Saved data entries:
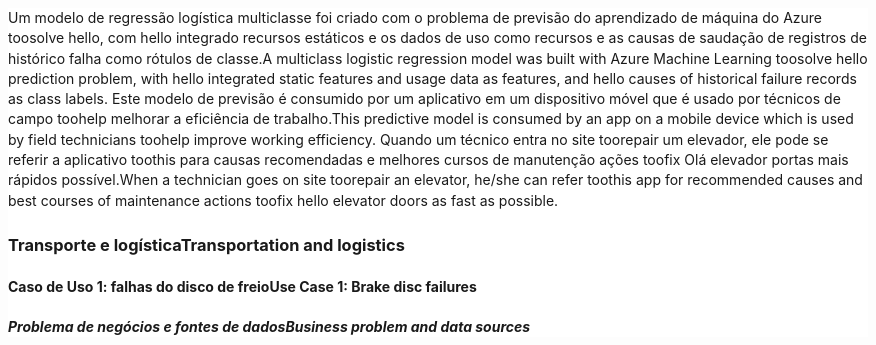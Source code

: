 <span data-ttu-id="12b2a-255">Um modelo de regressão logística multiclasse foi criado com o problema de previsão do aprendizado de máquina do Azure toosolve hello, com hello integrado recursos estáticos e os dados de uso como recursos e as causas de saudação de registros de histórico falha como rótulos de classe.</span><span class="sxs-lookup"><span data-stu-id="12b2a-255">A multiclass logistic regression model was built with Azure Machine Learning toosolve hello prediction problem, with hello integrated static features and usage data as features, and hello causes of historical failure records as class labels.</span></span> <span data-ttu-id="12b2a-256">Este modelo de previsão é consumido por um aplicativo em um dispositivo móvel que é usado por técnicos de campo toohelp melhorar a eficiência de trabalho.</span><span class="sxs-lookup"><span data-stu-id="12b2a-256">This predictive model is consumed by an app on a mobile device which is used by field technicians toohelp improve working efficiency.</span></span> <span data-ttu-id="12b2a-257">Quando um técnico entra no site toorepair um elevador, ele pode se referir a aplicativo toothis para causas recomendadas e melhores cursos de manutenção ações toofix Olá elevador portas mais rápidos possível.</span><span class="sxs-lookup"><span data-stu-id="12b2a-257">When a technician goes on site toorepair an elevator, he/she can refer toothis app for recommended causes and best courses of maintenance actions toofix hello elevator doors as fast as possible.</span></span>

### <a name="transportation-and-logistics"></a><span data-ttu-id="12b2a-258">Transporte e logística</span><span class="sxs-lookup"><span data-stu-id="12b2a-258">Transportation and logistics</span></span>
#### <a name="use-case-1-brake-disc-failures"></a><span data-ttu-id="12b2a-259">Caso de Uso 1: falhas do disco de freio</span><span class="sxs-lookup"><span data-stu-id="12b2a-259">Use Case 1: Brake disc failures</span></span>
##### <a name="business-problem-and-data-sources"></a><span data-ttu-id="12b2a-260">*Problema de negócios e fontes de dados*</span><span class="sxs-lookup"><span data-stu-id="12b2a-260">*Business problem and data sources*</span></span>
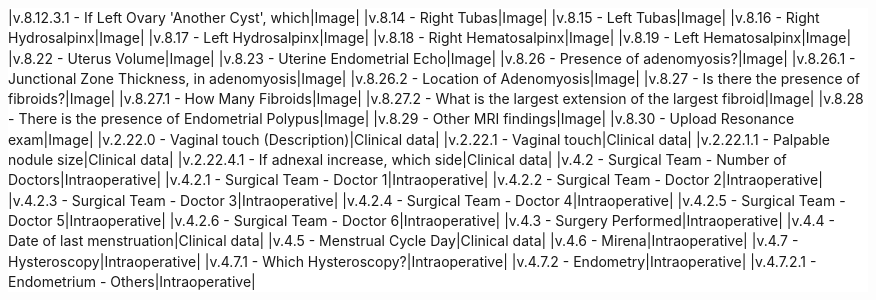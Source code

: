 |v.8.12.3.1 - If Left Ovary 'Another Cyst', which|Image|
|v.8.14 - Right Tubas|Image|
|v.8.15 - Left Tubas|Image|
|v.8.16 - Right Hydrosalpinx|Image|
|v.8.17 - Left Hydrosalpinx|Image|
|v.8.18 - Right Hematosalpinx|Image|
|v.8.19 - Left Hematosalpinx|Image|
|v.8.22 - Uterus Volume|Image|
|v.8.23 - Uterine Endometrial Echo|Image|
|v.8.26 - Presence of adenomyosis?|Image|
|v.8.26.1 - Junctional Zone Thickness, in adenomyosis|Image|
|v.8.26.2 - Location of Adenomyosis|Image|
|v.8.27 - Is there the presence of fibroids?|Image|
|v.8.27.1 - How Many Fibroids|Image|
|v.8.27.2 - What is the largest extension of the largest fibroid|Image|
|v.8.28 - There is the presence of Endometrial Polypus|Image|
|v.8.29 - Other MRI findings|Image|
|v.8.30 - Upload Resonance exam|Image|
|v.2.22.0 - Vaginal touch (Description)|Clinical data|
|v.2.22.1 - Vaginal touch|Clinical data|
|v.2.22.1.1 - Palpable nodule size|Clinical data|
|v.2.22.4.1 - If adnexal increase, which side|Clinical data|
|v.4.2 - Surgical Team - Number of Doctors|Intraoperative|
|v.4.2.1 - Surgical Team - Doctor 1|Intraoperative|
|v.4.2.2 - Surgical Team - Doctor 2|Intraoperative|
|v.4.2.3 - Surgical Team - Doctor 3|Intraoperative|
|v.4.2.4 - Surgical Team - Doctor 4|Intraoperative|
|v.4.2.5 - Surgical Team - Doctor 5|Intraoperative|
|v.4.2.6 - Surgical Team - Doctor 6|Intraoperative|
|v.4.3 - Surgery Performed|Intraoperative|
|v.4.4 - Date of last menstruation|Clinical data|
|v.4.5 - Menstrual Cycle Day|Clinical data|
|v.4.6 - Mirena|Intraoperative|
|v.4.7 - Hysteroscopy|Intraoperative|
|v.4.7.1 - Which Hysteroscopy?|Intraoperative|
|v.4.7.2 - Endometry|Intraoperative|
|v.4.7.2.1 - Endometrium - Others|Intraoperative|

**Task objective**
Every record above should be transcribed exactly; the pictures stay out of the copy.

**Solved problem**
Source code

: <span data-ttu-id="12b2a-255">Um modelo de regressão logística multiclasse foi criado com o problema de previsão do aprendizado de máquina do Azure toosolve hello, com hello integrado recursos estáticos e os dados de uso como recursos e as causas de saudação de registros de histórico falha como rótulos de classe.</span><span class="sxs-lookup"><span data-stu-id="12b2a-255">A multiclass logistic regression model was built with Azure Machine Learning toosolve hello prediction problem, with hello integrated static features and usage data as features, and hello causes of historical failure records as class labels.</span></span> <span data-ttu-id="12b2a-256">Este modelo de previsão é consumido por um aplicativo em um dispositivo móvel que é usado por técnicos de campo toohelp melhorar a eficiência de trabalho.</span><span class="sxs-lookup"><span data-stu-id="12b2a-256">This predictive model is consumed by an app on a mobile device which is used by field technicians toohelp improve working efficiency.</span></span> <span data-ttu-id="12b2a-257">Quando um técnico entra no site toorepair um elevador, ele pode se referir a aplicativo toothis para causas recomendadas e melhores cursos de manutenção ações toofix Olá elevador portas mais rápidos possível.</span><span class="sxs-lookup"><span data-stu-id="12b2a-257">When a technician goes on site toorepair an elevator, he/she can refer toothis app for recommended causes and best courses of maintenance actions toofix hello elevator doors as fast as possible.</span></span>

### <a name="transportation-and-logistics"></a><span data-ttu-id="12b2a-258">Transporte e logística</span><span class="sxs-lookup"><span data-stu-id="12b2a-258">Transportation and logistics</span></span>
#### <a name="use-case-1-brake-disc-failures"></a><span data-ttu-id="12b2a-259">Caso de Uso 1: falhas do disco de freio</span><span class="sxs-lookup"><span data-stu-id="12b2a-259">Use Case 1: Brake disc failures</span></span>
##### <a name="business-problem-and-data-sources"></a><span data-ttu-id="12b2a-260">*Problema de negócios e fontes de dados*</span><span class="sxs-lookup"><span data-stu-id="12b2a-260">*Business problem and data sources*</span></span>
Source code

: |v.8.12.3.1 - If Left Ovary 'Another Cyst', which|Image|
|v.8.14 - Right Tubas|Image|
|v.8.15 - Left Tubas|Image|
|v.8.16 - Right Hydrosalpinx|Image|
|v.8.17 - Left Hydrosalpinx|Image|
|v.8.18 - Right Hematosalpinx|Image|
|v.8.19 - Left Hematosalpinx|Image|
|v.8.22 - Uterus Volume|Image|
|v.8.23 - Uterine Endometrial Echo|Image|
|v.8.26 - Presence of adenomyosis?|Image|
|v.8.26.1 - Junctional Zone Thickness, in adenomyosis|Image|
|v.8.26.2 - Location of Adenomyosis|Image|
|v.8.27 - Is there the presence of fibroids?|Image|
|v.8.27.1 - How Many Fibroids|Image|
|v.8.27.2 - What is the largest extension of the largest fibroid|Image|
|v.8.28 - There is the presence of Endometrial Polypus|Image|
|v.8.29 - Other MRI findings|Image|
|v.8.30 - Upload Resonance exam|Image|
|v.2.22.0 - Vaginal touch (Description)|Clinical data|
|v.2.22.1 - Vaginal touch|Clinical data|
|v.2.22.1.1 - Palpable nodule size|Clinical data|
|v.2.22.4.1 - If adnexal increase, which side|Clinical data|
|v.4.2 - Surgical Team - Number of Doctors|Intraoperative|
|v.4.2.1 - Surgical Team - Doctor 1|Intraoperative|
|v.4.2.2 - Surgical Team - Doctor 2|Intraoperative|
|v.4.2.3 - Surgical Team - Doctor 3|Intraoperative|
|v.4.2.4 - Surgical Team - Doctor 4|Intraoperative|
|v.4.2.5 - Surgical Team - Doctor 5|Intraoperative|
|v.4.2.6 - Surgical Team - Doctor 6|Intraoperative|
|v.4.3 - Surgery Performed|Intraoperative|
|v.4.4 - Date of last menstruation|Clinical data|
|v.4.5 - Menstrual Cycle Day|Clinical data|
|v.4.6 - Mirena|Intraoperative|
|v.4.7 - Hysteroscopy|Intraoperative|
|v.4.7.1 - Which Hysteroscopy?|Intraoperative|
|v.4.7.2 - Endometry|Intraoperative|
|v.4.7.2.1 - Endometrium - Others|Intraoperative|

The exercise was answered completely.